Mención aparte merecería el ensayo “Jardines simbólicos” del poeta y científico Balám Rodrigo, donde se aborda, desde una muy particular perspectiva, otro elemento primordial del corpus lizaldeano: la rica simbología que el poeta levanta en torno a su flora y fauna imaginaria; e igualmente notable es el texto de Eduardo Uribe “Acecho cotidiano” que se ocupa de la vasta obra crítica y publicaciones periódicas que Lizalde escribió durante cuatro décadas, y que publicaría en 1999 en dos tomos el Fondo de Cultura Económica bajo el título Tablero de divagaciones. El trabajo de Uribe es importante porque nos descubre el pensamiento de Lizalde, el conocedor de la poesía universal, y el hombre de ideas políticas que tendría una larga historia de afecto y desencanto con el marxismo, una “exposición de ideas, pasiones y convicciones.”

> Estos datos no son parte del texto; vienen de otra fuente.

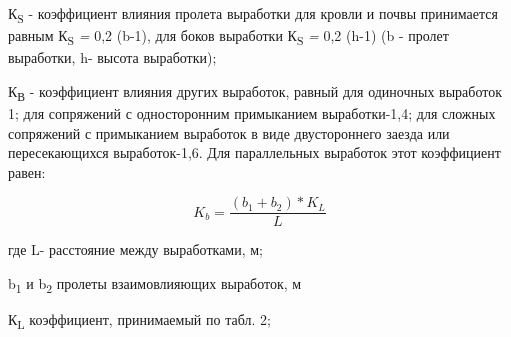\begin{multicols}{2}
К\textsubscript{S} - ко­эффициент влияния пролета выработки для кровли и
почвы принимается равным К\textsubscript{S} \emph{=} 0,2 (b-1), для
боков выработки К\textsubscript{S} \emph{=} 0,2 (h-1) (b - пролет
выработки, h- высота выработки);

К\textsubscript{В} - коэффициент влияния других вы­работок, равный для
одиночных выработок 1; для сопряжений с односторонним примыканием
выработки-1,4; для сложных сопряжений с примыканием выработок в виде
двустороннего заезда или пересекающихся выработок-1,6. Для параллель­ных
выработок этот коэффициент равен:

\begin{equation}
K_{b} = \frac{(b_1+b_2)*K_L}{L}
\end{equation}

где L- расстояние между выработками, м;

b\textsubscript{1} и b\textsubscript{2} пролеты взаимовлияющих
выработок, м

К\textsubscript{L} коэффициент, принимаемый по табл. 2;
\end{multicols}

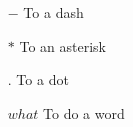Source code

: \begin{itemize}
    \item[$-$] To a dash
    \item[$\ast$] To an asterisk
    \item[$.$] To a dot
    \item[$what$] To do a word
\end{itemize}
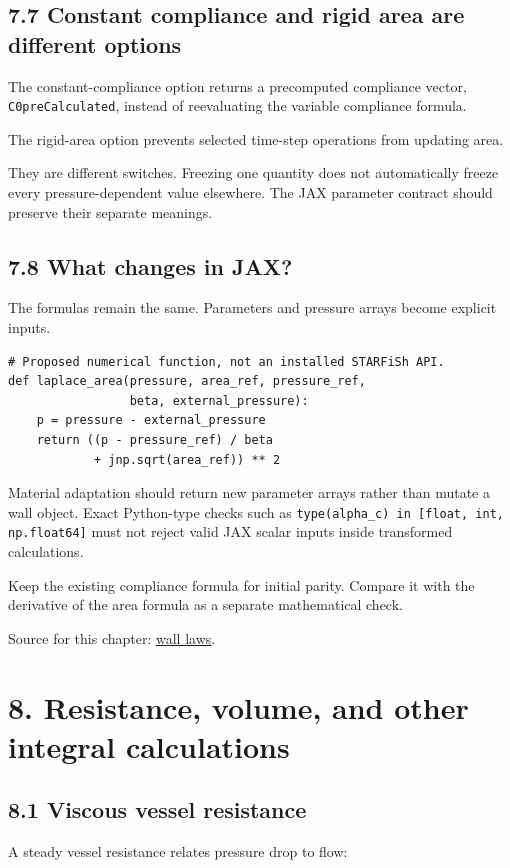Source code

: \documentclass[11pt,a4paper]{article}
\begin{document}
\subsection{7.7 Constant compliance and rigid area are different options}
The constant-compliance option returns a precomputed compliance vector, \texttt{C0preCalculated}, instead of reevaluating the variable compliance formula.

The rigid-area option prevents selected time-step operations from updating area.

They are different switches. Freezing one quantity does not automatically freeze every pressure-dependent value elsewhere. The JAX parameter contract should preserve their separate meanings.

\subsection{7.8 What changes in JAX?}
The formulas remain the same. Parameters and pressure arrays become explicit inputs.


\begin{lstlisting}
# Proposed numerical function, not an installed STARFiSh API.
def laplace_area(pressure, area_ref, pressure_ref,
                 beta, external_pressure):
    p = pressure - external_pressure
    return ((p - pressure_ref) / beta
            + jnp.sqrt(area_ref)) ** 2
\end{lstlisting}
Material adaptation should return new parameter arrays rather than mutate a wall object. Exact Python-type checks such as \texttt{type(alpha\_\allowbreak{}c) in [float, int, np.\allowbreak{}float64]} must not reject valid JAX scalar inputs inside transformed calculations.

Keep the existing compliance formula for initial parity. Compare it with the derivative of the area formula as a separate mathematical check.

Source for this chapter: \href{/home/sadid/starfish/NetworkLib/classCompliance.py}{wall laws}.

\clearpage
\section{8. Resistance, volume, and other integral calculations}
\subsection{8.1 Viscous vessel resistance}
A steady vessel resistance relates pressure drop to flow:
\end{document}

Una raya más vuelve sobre una gran obra que a lo largo de casi medio siglo ha venido acechando una idea constante: la idea de que lo bello y hasta los mismos sueños pueden existir sólo gracias al odio y a la necesidad de corromperse; de que el propio amor representa una deliciosa carnicería, midiéndose por “metros de locura”. La condición oscura del alma y el sentimiento de degradación del mundo volverá una y otra vez en La Zorra enferma (1974), en Tercera Tenochtitlán (2000), Algaida (2004), y aún antes, en Tabernarios y eróticos (1989), donde dirá: “Las más altas traiciones, / los estrupos más viles / los delitos incruentos y preciosos / de los amantes perseguidos/ […] están todos ahí, en la caja negra, / […] Todo a su alrededor ha de morir si ella se abre.” En Algaida, por su parte, insiste en que todo lo vivo, la naturaleza, los árboles, las flores, la felicidad misma están destinados al exterminio, siendo la nostalgia el único sitio donde lo bueno perdura.

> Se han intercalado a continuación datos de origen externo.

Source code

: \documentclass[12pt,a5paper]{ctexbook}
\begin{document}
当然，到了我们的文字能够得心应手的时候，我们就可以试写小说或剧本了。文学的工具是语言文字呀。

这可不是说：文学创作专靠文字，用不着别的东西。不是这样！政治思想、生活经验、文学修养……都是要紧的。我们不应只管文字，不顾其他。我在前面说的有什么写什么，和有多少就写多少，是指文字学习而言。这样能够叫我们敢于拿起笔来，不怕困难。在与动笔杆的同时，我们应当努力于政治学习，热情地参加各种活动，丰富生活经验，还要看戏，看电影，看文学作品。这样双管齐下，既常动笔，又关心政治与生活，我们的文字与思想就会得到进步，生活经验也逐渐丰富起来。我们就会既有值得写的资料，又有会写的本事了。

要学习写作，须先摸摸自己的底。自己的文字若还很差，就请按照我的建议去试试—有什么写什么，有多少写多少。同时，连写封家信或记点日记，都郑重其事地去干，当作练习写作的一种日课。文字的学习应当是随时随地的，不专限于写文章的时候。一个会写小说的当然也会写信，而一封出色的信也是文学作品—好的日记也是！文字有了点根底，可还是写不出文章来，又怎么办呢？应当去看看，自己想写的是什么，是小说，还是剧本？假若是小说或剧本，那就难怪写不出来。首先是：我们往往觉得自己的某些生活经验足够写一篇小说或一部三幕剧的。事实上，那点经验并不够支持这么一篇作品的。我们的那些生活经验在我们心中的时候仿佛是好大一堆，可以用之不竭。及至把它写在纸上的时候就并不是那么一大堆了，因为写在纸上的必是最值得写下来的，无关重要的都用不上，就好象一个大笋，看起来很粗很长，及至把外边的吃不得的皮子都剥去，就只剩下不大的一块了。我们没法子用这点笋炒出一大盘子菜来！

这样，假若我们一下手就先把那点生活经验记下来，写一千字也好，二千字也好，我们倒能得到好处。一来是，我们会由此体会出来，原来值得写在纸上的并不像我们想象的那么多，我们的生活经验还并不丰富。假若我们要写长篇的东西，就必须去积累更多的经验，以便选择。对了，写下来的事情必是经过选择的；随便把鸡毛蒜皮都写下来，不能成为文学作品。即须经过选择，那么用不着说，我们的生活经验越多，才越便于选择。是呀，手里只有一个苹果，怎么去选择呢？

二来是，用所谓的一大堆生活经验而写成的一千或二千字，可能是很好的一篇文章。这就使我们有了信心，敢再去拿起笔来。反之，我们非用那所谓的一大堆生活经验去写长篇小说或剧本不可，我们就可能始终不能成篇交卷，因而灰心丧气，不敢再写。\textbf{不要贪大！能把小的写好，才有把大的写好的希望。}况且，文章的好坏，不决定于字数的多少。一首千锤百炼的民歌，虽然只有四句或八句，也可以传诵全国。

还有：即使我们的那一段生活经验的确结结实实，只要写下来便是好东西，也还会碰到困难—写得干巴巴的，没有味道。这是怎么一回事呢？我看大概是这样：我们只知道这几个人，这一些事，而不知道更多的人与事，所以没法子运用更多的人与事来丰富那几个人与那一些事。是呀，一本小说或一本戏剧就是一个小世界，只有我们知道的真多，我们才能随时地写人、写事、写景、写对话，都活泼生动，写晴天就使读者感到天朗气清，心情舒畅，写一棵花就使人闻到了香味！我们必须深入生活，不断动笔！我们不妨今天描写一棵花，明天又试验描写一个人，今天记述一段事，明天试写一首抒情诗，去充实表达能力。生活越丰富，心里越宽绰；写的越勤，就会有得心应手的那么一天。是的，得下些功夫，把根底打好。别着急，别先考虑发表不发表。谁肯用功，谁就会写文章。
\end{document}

Así celebramos a Eduardo Lizalde, un poeta que aunque ha observado las diversas rutas que conforman la belleza, aunque ha exaltado el amor y la ternura, es un hombre pesimista que estará al final para advertirnos: “Estás enfermo / y el mundo está construido para tu desgracia. /El mundo tiene, exactamente, cruel, / la forma de tu sufrimiento.”
Fondo Editorial Tierra Adentro, 2010.